> EXERCISE DESCRIPTION
Return, word for word, only the lines of the data below that lie between the line with "The Ansible playbook" and the line with "5.Hugo_SpaceX - 4", those two lines included.

RECORDS TO USE section start

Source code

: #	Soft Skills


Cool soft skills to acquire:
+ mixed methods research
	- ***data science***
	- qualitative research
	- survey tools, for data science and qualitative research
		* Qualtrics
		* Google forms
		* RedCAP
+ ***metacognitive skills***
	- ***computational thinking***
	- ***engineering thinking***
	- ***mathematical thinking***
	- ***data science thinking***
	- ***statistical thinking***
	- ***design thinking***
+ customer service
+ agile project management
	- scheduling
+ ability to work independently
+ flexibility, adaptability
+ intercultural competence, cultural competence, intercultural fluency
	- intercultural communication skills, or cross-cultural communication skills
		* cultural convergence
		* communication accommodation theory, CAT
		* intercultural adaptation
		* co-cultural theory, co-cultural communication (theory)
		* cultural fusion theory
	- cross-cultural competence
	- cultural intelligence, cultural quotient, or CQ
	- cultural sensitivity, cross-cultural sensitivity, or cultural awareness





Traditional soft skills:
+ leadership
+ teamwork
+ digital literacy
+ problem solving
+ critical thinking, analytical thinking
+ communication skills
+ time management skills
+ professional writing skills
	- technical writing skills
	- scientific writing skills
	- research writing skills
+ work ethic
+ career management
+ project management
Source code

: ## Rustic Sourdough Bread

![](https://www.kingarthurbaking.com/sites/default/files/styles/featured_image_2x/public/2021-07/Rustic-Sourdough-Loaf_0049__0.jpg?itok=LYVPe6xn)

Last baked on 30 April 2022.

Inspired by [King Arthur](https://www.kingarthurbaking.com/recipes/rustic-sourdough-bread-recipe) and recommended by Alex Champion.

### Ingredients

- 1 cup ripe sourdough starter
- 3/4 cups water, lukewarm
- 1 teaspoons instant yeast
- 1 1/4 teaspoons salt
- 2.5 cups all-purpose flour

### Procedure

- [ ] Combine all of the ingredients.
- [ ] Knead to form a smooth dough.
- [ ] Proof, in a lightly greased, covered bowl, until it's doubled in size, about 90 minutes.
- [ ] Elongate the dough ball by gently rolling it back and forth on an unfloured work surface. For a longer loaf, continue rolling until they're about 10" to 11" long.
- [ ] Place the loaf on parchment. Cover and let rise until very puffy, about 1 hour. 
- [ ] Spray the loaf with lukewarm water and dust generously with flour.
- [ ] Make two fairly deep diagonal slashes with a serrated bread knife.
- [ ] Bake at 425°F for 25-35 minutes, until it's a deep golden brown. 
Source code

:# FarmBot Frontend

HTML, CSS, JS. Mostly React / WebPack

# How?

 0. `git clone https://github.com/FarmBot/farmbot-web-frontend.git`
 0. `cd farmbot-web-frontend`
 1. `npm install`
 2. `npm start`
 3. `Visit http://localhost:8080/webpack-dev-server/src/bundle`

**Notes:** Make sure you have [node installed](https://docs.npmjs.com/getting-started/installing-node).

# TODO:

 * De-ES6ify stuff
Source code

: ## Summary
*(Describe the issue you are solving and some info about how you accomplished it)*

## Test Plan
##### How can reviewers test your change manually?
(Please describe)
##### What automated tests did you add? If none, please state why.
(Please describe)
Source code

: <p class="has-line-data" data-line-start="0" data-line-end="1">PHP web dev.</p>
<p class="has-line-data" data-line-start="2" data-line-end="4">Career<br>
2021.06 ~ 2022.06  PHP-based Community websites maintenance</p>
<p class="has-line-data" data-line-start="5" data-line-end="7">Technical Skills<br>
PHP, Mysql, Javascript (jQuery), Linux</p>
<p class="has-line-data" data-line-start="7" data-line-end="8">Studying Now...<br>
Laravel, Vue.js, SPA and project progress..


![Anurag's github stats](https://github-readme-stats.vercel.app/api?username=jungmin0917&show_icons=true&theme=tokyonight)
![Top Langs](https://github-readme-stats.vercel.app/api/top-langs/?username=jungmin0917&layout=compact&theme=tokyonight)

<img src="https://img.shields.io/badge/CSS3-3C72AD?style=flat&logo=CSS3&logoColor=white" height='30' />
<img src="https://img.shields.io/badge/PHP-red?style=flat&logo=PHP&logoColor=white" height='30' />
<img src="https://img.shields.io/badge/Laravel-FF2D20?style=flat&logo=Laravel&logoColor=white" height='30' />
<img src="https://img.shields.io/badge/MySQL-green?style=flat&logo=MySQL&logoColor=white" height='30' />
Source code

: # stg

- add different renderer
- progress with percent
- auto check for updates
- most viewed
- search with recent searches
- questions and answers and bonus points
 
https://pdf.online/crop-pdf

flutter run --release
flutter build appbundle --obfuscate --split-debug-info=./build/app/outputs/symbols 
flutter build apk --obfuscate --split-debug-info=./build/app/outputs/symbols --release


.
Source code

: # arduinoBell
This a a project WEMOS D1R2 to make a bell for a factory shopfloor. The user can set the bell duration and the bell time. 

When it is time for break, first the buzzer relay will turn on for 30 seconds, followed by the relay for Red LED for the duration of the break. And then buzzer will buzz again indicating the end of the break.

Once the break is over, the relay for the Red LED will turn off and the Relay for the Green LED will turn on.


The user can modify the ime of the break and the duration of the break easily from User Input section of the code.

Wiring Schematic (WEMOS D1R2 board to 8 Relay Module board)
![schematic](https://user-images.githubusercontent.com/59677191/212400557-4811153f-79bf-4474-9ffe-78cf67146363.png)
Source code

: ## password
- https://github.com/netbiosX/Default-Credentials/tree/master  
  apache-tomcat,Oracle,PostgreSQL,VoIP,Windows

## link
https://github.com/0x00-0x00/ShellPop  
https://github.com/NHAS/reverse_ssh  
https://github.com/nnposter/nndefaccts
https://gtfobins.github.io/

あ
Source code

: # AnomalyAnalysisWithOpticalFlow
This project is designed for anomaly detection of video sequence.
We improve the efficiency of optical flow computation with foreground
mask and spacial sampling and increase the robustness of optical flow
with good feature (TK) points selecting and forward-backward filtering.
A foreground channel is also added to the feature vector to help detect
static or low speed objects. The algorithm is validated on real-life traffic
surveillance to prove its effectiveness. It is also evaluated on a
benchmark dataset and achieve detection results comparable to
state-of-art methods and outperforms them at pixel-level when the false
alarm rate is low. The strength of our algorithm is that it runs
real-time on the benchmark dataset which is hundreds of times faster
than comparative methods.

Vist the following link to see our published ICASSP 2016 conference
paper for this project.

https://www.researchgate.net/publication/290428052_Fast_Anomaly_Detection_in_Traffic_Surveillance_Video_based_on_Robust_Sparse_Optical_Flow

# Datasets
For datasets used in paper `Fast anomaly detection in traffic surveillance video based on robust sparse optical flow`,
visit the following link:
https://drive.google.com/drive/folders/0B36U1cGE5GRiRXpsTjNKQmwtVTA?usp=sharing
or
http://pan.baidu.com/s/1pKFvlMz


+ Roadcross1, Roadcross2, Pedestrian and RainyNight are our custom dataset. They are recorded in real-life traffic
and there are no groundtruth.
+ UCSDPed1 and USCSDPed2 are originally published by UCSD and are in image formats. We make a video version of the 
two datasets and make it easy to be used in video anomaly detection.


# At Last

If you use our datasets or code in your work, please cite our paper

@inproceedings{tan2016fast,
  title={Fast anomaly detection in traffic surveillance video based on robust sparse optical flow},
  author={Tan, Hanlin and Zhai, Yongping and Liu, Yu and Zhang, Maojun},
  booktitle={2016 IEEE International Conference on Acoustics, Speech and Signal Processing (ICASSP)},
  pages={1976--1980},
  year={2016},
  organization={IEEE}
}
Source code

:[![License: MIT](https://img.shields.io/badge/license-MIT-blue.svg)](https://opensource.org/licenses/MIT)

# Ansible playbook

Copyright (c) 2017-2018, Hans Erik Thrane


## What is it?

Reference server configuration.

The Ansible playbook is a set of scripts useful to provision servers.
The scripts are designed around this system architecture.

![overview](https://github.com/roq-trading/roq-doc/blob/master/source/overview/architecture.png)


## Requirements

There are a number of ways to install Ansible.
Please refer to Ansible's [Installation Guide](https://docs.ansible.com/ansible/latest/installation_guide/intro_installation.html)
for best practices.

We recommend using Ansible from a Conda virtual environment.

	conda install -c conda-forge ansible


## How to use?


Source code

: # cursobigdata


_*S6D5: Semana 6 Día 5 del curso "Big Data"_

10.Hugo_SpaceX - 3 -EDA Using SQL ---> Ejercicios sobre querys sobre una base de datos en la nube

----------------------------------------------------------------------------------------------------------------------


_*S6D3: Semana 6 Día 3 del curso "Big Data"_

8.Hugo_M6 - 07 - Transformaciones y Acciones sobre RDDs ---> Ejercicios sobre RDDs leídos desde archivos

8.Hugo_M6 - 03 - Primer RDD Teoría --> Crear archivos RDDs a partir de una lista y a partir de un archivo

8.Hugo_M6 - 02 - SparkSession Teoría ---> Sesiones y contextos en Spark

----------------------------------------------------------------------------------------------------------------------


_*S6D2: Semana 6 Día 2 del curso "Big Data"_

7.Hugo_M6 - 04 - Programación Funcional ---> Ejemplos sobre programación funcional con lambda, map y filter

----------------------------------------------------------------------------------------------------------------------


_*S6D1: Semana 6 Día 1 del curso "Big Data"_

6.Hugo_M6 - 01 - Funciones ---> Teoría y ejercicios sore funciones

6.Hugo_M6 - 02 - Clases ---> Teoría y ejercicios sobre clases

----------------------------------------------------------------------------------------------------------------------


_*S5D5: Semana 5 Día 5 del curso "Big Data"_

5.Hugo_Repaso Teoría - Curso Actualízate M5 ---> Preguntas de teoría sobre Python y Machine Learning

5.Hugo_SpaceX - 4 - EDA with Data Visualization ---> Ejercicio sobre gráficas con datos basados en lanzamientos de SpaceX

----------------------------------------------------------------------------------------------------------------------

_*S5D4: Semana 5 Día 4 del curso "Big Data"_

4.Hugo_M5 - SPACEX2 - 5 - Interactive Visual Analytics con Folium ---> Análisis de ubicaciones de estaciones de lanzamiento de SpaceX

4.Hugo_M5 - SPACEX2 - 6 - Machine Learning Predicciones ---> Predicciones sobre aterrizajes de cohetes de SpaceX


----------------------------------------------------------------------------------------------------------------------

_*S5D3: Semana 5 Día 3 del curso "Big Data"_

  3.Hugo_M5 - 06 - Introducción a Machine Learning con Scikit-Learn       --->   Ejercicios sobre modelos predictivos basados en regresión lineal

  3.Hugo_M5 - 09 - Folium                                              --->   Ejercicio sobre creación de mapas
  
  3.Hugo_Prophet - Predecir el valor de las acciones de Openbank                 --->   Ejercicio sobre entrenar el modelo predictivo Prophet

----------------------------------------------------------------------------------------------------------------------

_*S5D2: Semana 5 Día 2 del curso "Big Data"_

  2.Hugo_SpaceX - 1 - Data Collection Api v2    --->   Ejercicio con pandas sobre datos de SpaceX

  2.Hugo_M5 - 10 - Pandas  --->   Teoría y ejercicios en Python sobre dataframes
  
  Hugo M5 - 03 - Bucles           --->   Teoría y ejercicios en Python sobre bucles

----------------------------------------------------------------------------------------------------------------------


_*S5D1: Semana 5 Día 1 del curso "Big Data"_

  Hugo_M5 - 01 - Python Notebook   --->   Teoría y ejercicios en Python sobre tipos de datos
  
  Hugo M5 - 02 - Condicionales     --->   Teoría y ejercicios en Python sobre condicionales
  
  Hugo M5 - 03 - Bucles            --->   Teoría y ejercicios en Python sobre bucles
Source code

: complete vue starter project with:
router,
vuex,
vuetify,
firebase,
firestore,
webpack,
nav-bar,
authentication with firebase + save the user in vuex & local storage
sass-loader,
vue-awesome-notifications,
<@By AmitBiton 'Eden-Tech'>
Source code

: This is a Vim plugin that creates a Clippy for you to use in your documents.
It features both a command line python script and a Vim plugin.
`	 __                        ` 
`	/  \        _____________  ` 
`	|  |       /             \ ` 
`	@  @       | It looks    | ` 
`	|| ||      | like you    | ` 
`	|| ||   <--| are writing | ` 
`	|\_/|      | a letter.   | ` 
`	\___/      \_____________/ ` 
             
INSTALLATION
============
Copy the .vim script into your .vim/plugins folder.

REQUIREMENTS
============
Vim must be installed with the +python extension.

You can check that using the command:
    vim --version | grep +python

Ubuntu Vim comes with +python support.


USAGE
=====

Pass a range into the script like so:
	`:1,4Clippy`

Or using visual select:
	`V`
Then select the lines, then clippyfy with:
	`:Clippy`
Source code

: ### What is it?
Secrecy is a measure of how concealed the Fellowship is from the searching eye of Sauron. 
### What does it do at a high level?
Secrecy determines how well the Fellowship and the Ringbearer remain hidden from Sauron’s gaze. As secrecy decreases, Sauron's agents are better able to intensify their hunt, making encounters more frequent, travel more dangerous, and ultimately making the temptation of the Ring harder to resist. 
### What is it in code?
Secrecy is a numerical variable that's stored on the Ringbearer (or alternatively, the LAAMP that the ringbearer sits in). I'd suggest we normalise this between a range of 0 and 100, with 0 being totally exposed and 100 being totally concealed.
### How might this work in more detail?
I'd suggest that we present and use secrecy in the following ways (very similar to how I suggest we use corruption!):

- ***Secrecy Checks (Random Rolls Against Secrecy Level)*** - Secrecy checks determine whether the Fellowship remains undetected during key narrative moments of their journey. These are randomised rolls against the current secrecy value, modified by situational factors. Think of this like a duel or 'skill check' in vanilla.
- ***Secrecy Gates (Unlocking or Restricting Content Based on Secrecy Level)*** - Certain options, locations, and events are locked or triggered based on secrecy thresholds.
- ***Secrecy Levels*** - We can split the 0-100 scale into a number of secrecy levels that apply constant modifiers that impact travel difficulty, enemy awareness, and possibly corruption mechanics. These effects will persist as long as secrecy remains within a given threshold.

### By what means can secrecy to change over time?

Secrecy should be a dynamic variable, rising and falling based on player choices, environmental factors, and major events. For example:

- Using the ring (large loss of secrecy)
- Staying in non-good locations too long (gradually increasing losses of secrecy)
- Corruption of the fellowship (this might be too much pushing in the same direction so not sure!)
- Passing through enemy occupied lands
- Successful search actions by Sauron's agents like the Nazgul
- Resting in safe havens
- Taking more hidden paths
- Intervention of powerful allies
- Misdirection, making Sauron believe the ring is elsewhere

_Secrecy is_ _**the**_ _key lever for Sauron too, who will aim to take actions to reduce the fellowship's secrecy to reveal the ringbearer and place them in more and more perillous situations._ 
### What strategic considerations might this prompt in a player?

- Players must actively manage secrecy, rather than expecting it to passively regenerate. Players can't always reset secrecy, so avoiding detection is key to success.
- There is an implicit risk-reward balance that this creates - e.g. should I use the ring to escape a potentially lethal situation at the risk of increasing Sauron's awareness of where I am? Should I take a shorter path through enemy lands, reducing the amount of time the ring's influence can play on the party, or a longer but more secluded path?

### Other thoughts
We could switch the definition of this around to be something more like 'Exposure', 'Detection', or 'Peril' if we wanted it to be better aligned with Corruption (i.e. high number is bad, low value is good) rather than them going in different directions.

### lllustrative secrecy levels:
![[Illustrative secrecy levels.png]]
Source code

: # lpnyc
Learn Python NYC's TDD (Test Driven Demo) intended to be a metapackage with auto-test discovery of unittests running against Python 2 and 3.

RECORDS TO USE section end

> EXERCISE OUTPUT
The Ansible playbook is a set of scripts useful to provision servers.
The scripts are designed around this system architecture.

![overview](https://github.com/roq-trading/roq-doc/blob/master/source/overview/architecture.png)


## Requirements

There are a number of ways to install Ansible.
Please refer to Ansible's [Installation Guide](https://docs.ansible.com/ansible/latest/installation_guide/intro_installation.html)
for best practices.

We recommend using Ansible from a Conda virtual environment.

	conda install -c conda-forge ansible


## How to use?


Source code

: # cursobigdata


_*S6D5: Semana 6 Día 5 del curso "Big Data"_

10.Hugo_SpaceX - 3 -EDA Using SQL ---> Ejercicios sobre querys sobre una base de datos en la nube

----------------------------------------------------------------------------------------------------------------------


_*S6D3: Semana 6 Día 3 del curso "Big Data"_

8.Hugo_M6 - 07 - Transformaciones y Acciones sobre RDDs ---> Ejercicios sobre RDDs leídos desde archivos

8.Hugo_M6 - 03 - Primer RDD Teoría --> Crear archivos RDDs a partir de una lista y a partir de un archivo

8.Hugo_M6 - 02 - SparkSession Teoría ---> Sesiones y contextos en Spark

----------------------------------------------------------------------------------------------------------------------


_*S6D2: Semana 6 Día 2 del curso "Big Data"_

7.Hugo_M6 - 04 - Programación Funcional ---> Ejemplos sobre programación funcional con lambda, map y filter

----------------------------------------------------------------------------------------------------------------------


_*S6D1: Semana 6 Día 1 del curso "Big Data"_

6.Hugo_M6 - 01 - Funciones ---> Teoría y ejercicios sore funciones

6.Hugo_M6 - 02 - Clases ---> Teoría y ejercicios sobre clases

----------------------------------------------------------------------------------------------------------------------


_*S5D5: Semana 5 Día 5 del curso "Big Data"_

5.Hugo_Repaso Teoría - Curso Actualízate M5 ---> Preguntas de teoría sobre Python y Machine Learning

5.Hugo_SpaceX - 4 - EDA with Data Visualization ---> Ejercicio sobre gráficas con datos basados en lanzamientos de SpaceX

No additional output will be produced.